The cover of The Girl Who Drank the Moon has a girl with dark hair a nd a blue dress looking out on a large full moon. A tiny dragon and paper cranes fly around her.

Every year, the people of the Protectorate off a baby to the forest witch Xan to keep them from harm. However, when Xan accidentally imbues a baby with powerful moonlight instead of starlight, she raises the child Luna as her own and locks her magic away. As Luna’s powers emerge on her 13th birthday, she must confront a young man determined to kill Xan while protecting the people who protected her.

Dragons, swamp monsters and magic abound in The Girl Who Drank the Moon.
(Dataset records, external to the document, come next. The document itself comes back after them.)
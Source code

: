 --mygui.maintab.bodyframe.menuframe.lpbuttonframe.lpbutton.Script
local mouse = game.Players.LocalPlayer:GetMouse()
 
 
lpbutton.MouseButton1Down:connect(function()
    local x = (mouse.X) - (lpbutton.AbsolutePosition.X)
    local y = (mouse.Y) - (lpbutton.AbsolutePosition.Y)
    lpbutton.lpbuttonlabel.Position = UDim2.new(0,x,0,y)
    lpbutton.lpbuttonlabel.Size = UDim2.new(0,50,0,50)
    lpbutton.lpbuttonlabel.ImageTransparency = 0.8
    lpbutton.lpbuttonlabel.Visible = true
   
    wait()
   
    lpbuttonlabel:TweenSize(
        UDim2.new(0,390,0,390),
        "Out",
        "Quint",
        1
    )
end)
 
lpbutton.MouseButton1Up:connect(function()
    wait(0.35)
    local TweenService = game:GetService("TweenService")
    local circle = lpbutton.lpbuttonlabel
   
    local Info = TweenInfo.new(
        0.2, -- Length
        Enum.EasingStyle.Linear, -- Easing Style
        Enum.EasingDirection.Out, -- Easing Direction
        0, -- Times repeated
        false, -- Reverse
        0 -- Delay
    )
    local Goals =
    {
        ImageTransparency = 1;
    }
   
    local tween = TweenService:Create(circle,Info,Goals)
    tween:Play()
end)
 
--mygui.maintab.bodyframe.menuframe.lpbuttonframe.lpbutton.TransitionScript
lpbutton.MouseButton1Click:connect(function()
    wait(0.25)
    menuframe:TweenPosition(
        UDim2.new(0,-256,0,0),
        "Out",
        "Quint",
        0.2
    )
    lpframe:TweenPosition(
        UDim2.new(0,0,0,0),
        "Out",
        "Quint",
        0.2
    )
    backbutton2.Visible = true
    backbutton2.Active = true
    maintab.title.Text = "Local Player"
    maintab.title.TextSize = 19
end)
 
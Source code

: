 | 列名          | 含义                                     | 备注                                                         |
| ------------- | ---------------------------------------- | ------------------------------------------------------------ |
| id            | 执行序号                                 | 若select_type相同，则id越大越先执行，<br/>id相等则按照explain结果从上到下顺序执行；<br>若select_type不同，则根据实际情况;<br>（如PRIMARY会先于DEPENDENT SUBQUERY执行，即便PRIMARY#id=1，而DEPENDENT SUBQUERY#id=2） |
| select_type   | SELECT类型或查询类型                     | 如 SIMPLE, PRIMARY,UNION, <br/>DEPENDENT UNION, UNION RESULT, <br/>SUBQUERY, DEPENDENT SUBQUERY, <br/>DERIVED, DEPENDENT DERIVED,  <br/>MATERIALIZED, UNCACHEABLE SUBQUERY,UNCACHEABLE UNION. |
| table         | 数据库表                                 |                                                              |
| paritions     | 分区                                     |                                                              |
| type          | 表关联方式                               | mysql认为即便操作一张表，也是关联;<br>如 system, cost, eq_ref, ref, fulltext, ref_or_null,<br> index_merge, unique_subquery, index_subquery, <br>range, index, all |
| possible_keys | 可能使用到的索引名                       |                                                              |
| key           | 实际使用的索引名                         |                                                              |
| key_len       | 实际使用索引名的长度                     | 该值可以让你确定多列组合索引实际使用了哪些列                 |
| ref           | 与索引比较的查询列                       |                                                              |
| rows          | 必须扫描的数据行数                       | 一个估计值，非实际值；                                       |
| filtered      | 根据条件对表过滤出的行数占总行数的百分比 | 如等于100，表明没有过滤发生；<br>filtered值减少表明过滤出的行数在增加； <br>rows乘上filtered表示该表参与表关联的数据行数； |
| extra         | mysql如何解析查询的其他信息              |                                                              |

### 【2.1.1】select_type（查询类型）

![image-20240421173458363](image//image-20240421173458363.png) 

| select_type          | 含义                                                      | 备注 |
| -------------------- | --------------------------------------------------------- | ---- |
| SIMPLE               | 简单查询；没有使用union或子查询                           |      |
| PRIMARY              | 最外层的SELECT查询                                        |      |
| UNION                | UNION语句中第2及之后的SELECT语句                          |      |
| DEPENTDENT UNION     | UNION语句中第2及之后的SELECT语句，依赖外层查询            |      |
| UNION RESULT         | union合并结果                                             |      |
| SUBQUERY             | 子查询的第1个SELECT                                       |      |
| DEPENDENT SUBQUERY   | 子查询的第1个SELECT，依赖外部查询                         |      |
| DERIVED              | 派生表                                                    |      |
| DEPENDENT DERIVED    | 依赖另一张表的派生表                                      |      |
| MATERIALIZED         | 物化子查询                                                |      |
It’s perfect for the young readers The Hobbit was originally intended for; Kelly Barnhill’s novel easily stands among the classics.

Redwall by Brian Jacques

In the peaceful Mossflower Wood, a menacing threat emerges. The sinister, one-eyed rat Cluny and his horde are on their way to conquer Redwall Abbey. The only hope for the besieged mice is the lost sword of Martin the Warrior. The epic quest falls upon a young, initially clumsy apprentice who must rise to the challenge, fight back, and ultimately become a legendary figure in his own right.

Redwall is just the right introduction to fantasy tropes to young readers interested in the genre. There’s plenty of good versus evil and a hesitant, untrained chosen one swept along into adventure. Brian Jacques’ series is 22 books long, so there’s plenty to enjoy.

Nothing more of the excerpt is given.